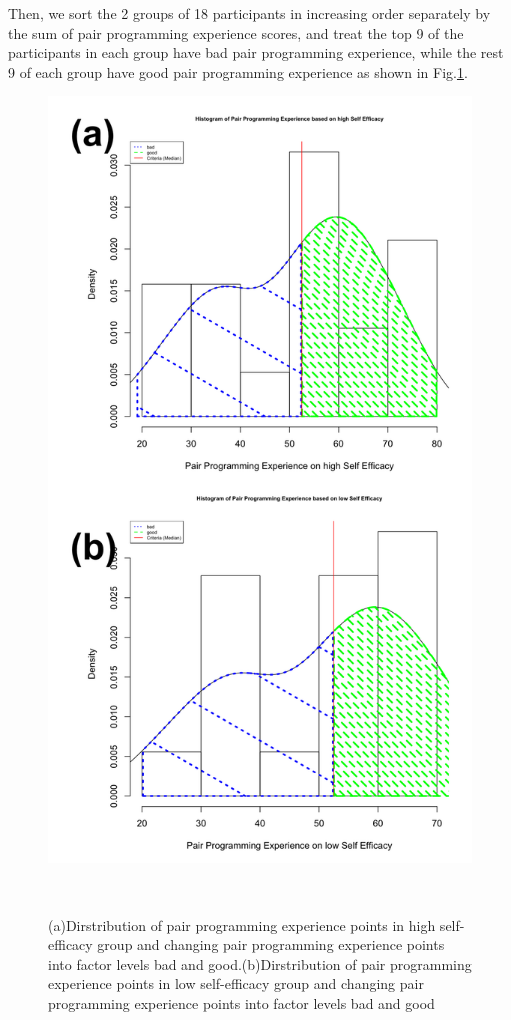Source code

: \documentclass{sigchi}
\begin{document}
Then, we sort the 2 groups of 18 participants in increasing order separately by the sum of pair programming experience scores, and treat the top 9 of the participants in each group have bad pair programming experience, while the rest 9 of each group have good pair programming experience as shown in Fig.\ref{fig:figure2}. 

\begin{figure}
\centering
  \includegraphics[width=0.8\columnwidth]{figures/hist2}
  \caption{(a)Dirstribution of pair programming experience points in high self-efficacy group and changing pair programming experience points  into  factor levels bad and good.(b)Dirstribution of pair programming experience points in low self-efficacy group and changing pair programming experience points  into  factor levels bad and good }~\label{fig:figure2}
\end{figure}
\end{document}
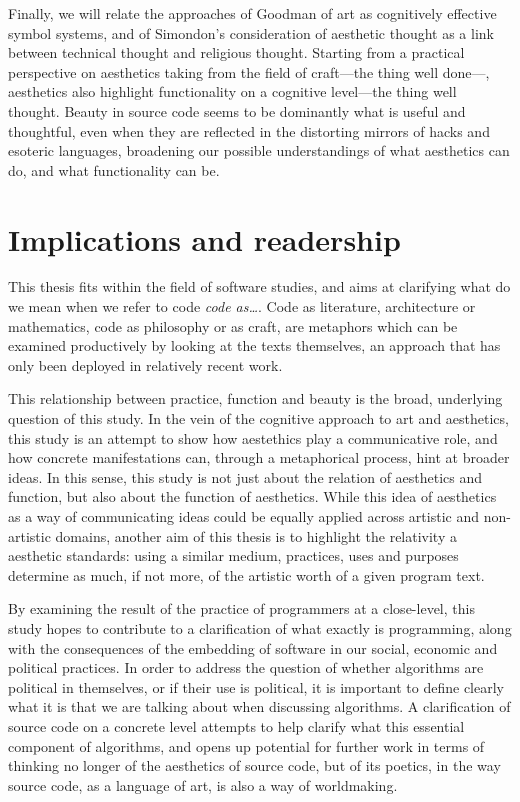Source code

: Finally, we will relate the approaches of Goodman of art as cognitively effective symbol systems, and of Simondon's consideration of aesthetic thought as a link between technical thought and religious thought. Starting from a practical perspective on aesthetics taking from the field of craft—the thing well done—, aesthetics also highlight functionality on a cognitive level—the thing well thought. Beauty in source code seems to be dominantly what is useful and thoughtful, even when they are reflected in the distorting mirrors of hacks and esoteric languages, broadening our possible understandings of what aesthetics can do, and what functionality can be.

\section{Implications and readership}

This thesis fits within the field of software studies, and aims at clarifying what do we mean when we refer to code \emph{code as\dots}. Code as literature, architecture or mathematics, code as philosophy or as craft, are metaphors which can be examined productively by looking at the texts themselves, an approach that has only been deployed in relatively recent work.

This relationship between practice, function and beauty is the broad, underlying question of this study. In the vein of the cognitive approach to art and aesthetics, this study is an attempt to show how aestethics play a communicative role, and how concrete manifestations can, through a metaphorical process, hint at broader ideas. In this sense, this study is not just about the relation of aesthetics and function, but also about the function of aesthetics. While this idea of aesthetics as a way of communicating ideas could be equally applied across artistic and non-artistic domains, another aim of this thesis is to highlight the relativity a aesthetic standards: using a similar medium, practices, uses and purposes determine as much, if not more, of the artistic worth of a given program text.

By examining the result of the practice of programmers at a close-level, this study hopes to contribute to a clarification of what exactly is programming, along with the consequences of the embedding of software in our social, economic and political practices. In order to address the question of whether algorithms are political in themselves, or if their use is political, it is important to define clearly what it is that we are talking about when discussing algorithms. A clarification of source code on a concrete level attempts to help clarify what this essential component of algorithms, and opens up potential for further work in terms of thinking no longer of the aesthetics of source code, but of its poetics, in the way source code, as a language of art, is also a way of worldmaking.

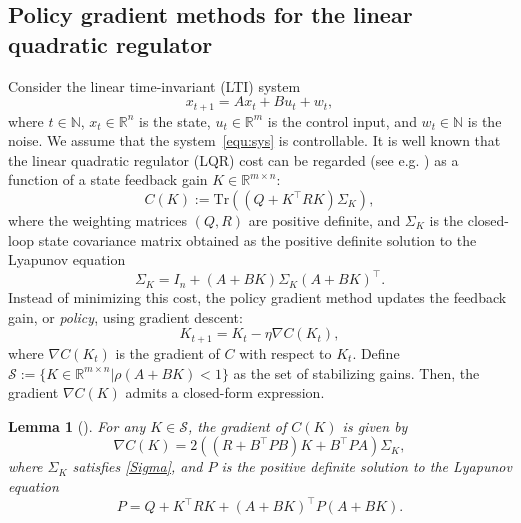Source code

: \documentclass[letterpaper, 10 pt, conference]{ieeeconf}  %
\newtheorem{lemma}{Lemma}
\begin{document}
\subsection{Policy gradient methods for the linear quadratic regulator}
Consider the linear time-invariant (LTI) system  
\begin{equation}\label{equ:sys}
x_{t+1} = A x_t + B u_t + w_t,
\end{equation}
where $t\in \mathbb{N}$, $x_t\in\mathbb{R}^{n}$ is the state, $u_t\in\mathbb{R}^{m}$ is the control input, and $w_t\in \mathbb{N}$ is the noise. We assume that the system~\eqref{equ:sys} is controllable. It is well known that the linear quadratic regulator (LQR) cost can be regarded (see e.g. \cite{fazel2018global}) as a function of a state feedback gain $K\in \mathbb{R}^{m\times n}$: 
\begin{equation}
    C(K) := \mathrm{Tr} \left( (Q + K^\top R K) \Sigma_K \right),
\end{equation}
where the weighting matrices $(Q, R)$ are positive definite, and \( \Sigma_K \) is the closed-loop state covariance matrix obtained as the positive definite solution to the Lyapunov equation
\begin{equation}
\label{Sigma}
\Sigma_K = I_n + (A + BK) \Sigma_K (A + BK)^\top.
\end{equation} 
Instead of minimizing this cost, the policy gradient method updates the feedback gain, or \textit{policy}, using gradient descent:
 \begin{equation}\label{equ:grad}
 	 	K_{t+1} = K_t - \eta \nabla C(K_t),
 	 \end{equation}
     where $\nabla C(K_t)$ is the gradient of $C$ with respect to $K_t$. Define $\mathcal{S}:=\{K\in \mathbb{R}^{m\times n}|\rho(A+BK)<1\}$ as the set of stabilizing gains. Then, the gradient $\nabla C(K)$ admits a closed-form expression.
 	 \begin{lemma}[{\cite[Lemma 1]{fazel2018global}}]\label{lem:mb_pg}
 	 	For any $K\in\mathcal{S}$, the gradient of $C(K)$ is given by
 	 	\begin{equation}\label{equ:gradK}
 	 		\nabla C(K) =  2\left(\left(R+{B}^{\top} P {B}\right) K+{B}^{\top} P {A}\right) {\Sigma_K},
 	 	\end{equation} 
 	 	where ${\Sigma_K}$ satisfies \eqref{Sigma}, and $P$ is the positive definite solution to the Lyapunov equation 
 	 	\begin{equation}\label{equ:Lyap}
 	 		P = Q + K^{\top}RK + ({A}+{B}K)^{\top}P ({A}+{B}K).
 	 	\end{equation}
 	 \end{lemma}
\end{document}
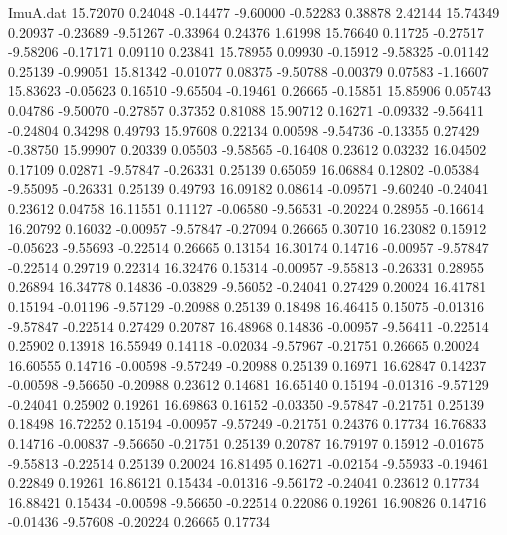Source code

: \begin{filecontents}{ImuA.dat}
  15.72070    0.24048   -0.14477   -9.60000   -0.52283    0.38878    2.42144
  15.74349    0.20937   -0.23689   -9.51267   -0.33964    0.24376    1.61998
  15.76640    0.11725   -0.27517   -9.58206   -0.17171    0.09110    0.23841
  15.78955    0.09930   -0.15912   -9.58325   -0.01142    0.25139   -0.99051
  15.81342   -0.01077    0.08375   -9.50788   -0.00379    0.07583   -1.16607
  15.83623   -0.05623    0.16510   -9.65504   -0.19461    0.26665   -0.15851
  15.85906    0.05743    0.04786   -9.50070   -0.27857    0.37352    0.81088
  15.90712    0.16271   -0.09332   -9.56411   -0.24804    0.34298    0.49793
  15.97608    0.22134    0.00598   -9.54736   -0.13355    0.27429   -0.38750
  15.99907    0.20339    0.05503   -9.58565   -0.16408    0.23612    0.03232
  16.04502    0.17109    0.02871   -9.57847   -0.26331    0.25139    0.65059
  16.06884    0.12802   -0.05384   -9.55095   -0.26331    0.25139    0.49793
  16.09182    0.08614   -0.09571   -9.60240   -0.24041    0.23612    0.04758
  16.11551    0.11127   -0.06580   -9.56531   -0.20224    0.28955   -0.16614
  16.20792    0.16032   -0.00957   -9.57847   -0.27094    0.26665    0.30710
  16.23082    0.15912   -0.05623   -9.55693   -0.22514    0.26665    0.13154
  16.30174    0.14716   -0.00957   -9.57847   -0.22514    0.29719    0.22314
  16.32476    0.15314   -0.00957   -9.55813   -0.26331    0.28955    0.26894
  16.34778    0.14836   -0.03829   -9.56052   -0.24041    0.27429    0.20024
  16.41781    0.15194   -0.01196   -9.57129   -0.20988    0.25139    0.18498
  16.46415    0.15075   -0.01316   -9.57847   -0.22514    0.27429    0.20787
  16.48968    0.14836   -0.00957   -9.56411   -0.22514    0.25902    0.13918
  16.55949    0.14118   -0.02034   -9.57967   -0.21751    0.26665    0.20024
  16.60555    0.14716   -0.00598   -9.57249   -0.20988    0.25139    0.16971
  16.62847    0.14237   -0.00598   -9.56650   -0.20988    0.23612    0.14681
  16.65140    0.15194   -0.01316   -9.57129   -0.24041    0.25902    0.19261
  16.69863    0.16152   -0.03350   -9.57847   -0.21751    0.25139    0.18498
  16.72252    0.15194   -0.00957   -9.57249   -0.21751    0.24376    0.17734
  16.76833    0.14716   -0.00837   -9.56650   -0.21751    0.25139    0.20787
  16.79197    0.15912   -0.01675   -9.55813   -0.22514    0.25139    0.20024
  16.81495    0.16271   -0.02154   -9.55933   -0.19461    0.22849    0.19261
  16.86121    0.15434   -0.01316   -9.56172   -0.24041    0.23612    0.17734
  16.88421    0.15434   -0.00598   -9.56650   -0.22514    0.22086    0.19261
  16.90826    0.14716   -0.01436   -9.57608   -0.20224    0.26665    0.17734

\end{filecontents}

※

Activity:
Copy out each line of the material that holds the word "lemma".

Result for this task:
\newtheorem{lemma}{Lemma}
 	 \begin{lemma}[{\cite[Lemma 1]{fazel2018global}}]\label{lem:mb_pg}
 	 \end{lemma}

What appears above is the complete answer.